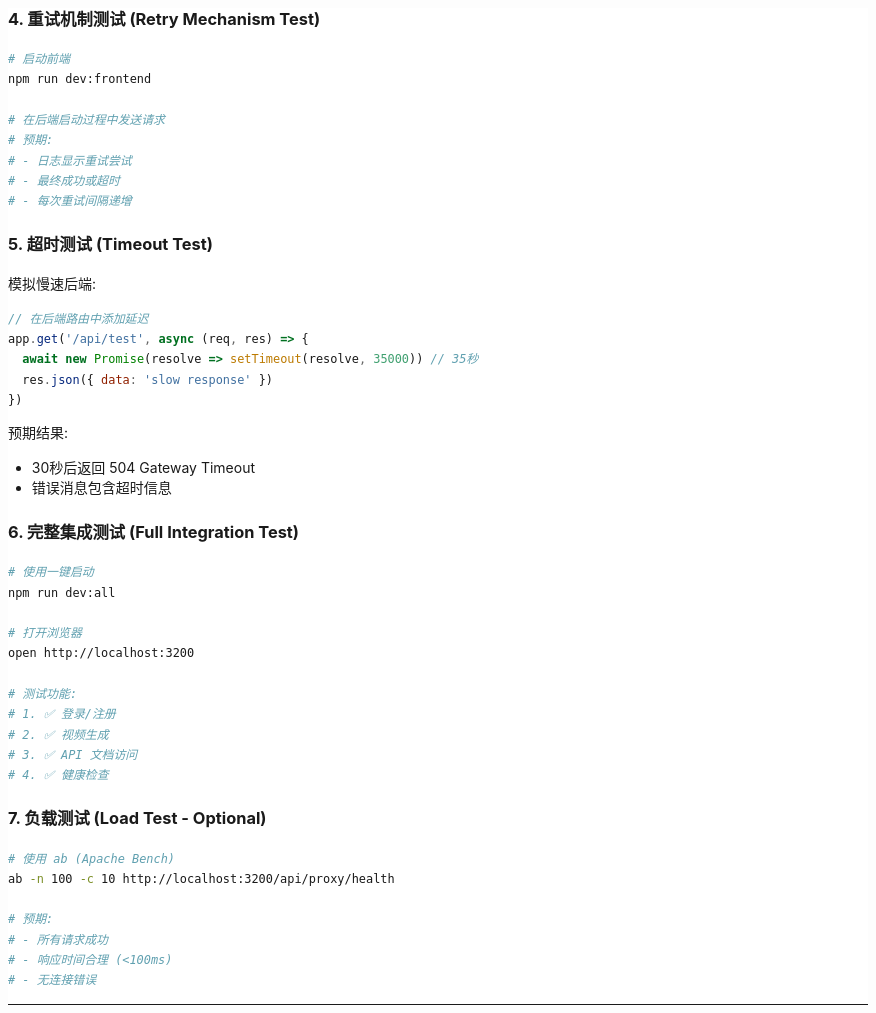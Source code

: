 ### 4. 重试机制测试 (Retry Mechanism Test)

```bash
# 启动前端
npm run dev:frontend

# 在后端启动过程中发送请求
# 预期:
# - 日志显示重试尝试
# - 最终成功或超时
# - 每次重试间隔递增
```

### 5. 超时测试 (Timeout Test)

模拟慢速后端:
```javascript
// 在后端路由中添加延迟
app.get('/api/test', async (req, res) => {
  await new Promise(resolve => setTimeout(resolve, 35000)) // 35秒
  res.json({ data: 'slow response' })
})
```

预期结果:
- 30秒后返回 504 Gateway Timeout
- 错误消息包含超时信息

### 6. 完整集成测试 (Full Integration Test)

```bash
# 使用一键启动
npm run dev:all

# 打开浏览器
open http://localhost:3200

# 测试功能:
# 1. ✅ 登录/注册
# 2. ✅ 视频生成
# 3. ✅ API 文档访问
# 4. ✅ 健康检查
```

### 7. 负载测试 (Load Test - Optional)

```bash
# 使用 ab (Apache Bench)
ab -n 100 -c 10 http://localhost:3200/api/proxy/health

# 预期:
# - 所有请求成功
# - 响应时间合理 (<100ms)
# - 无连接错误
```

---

- _TASK ITEM_
Once you have found every line in the listing that holds the string "http", copy each of them.

- _FINISHED TASK_
open http://localhost:3200
ab -n 100 -c 10 http://localhost:3200/api/proxy/health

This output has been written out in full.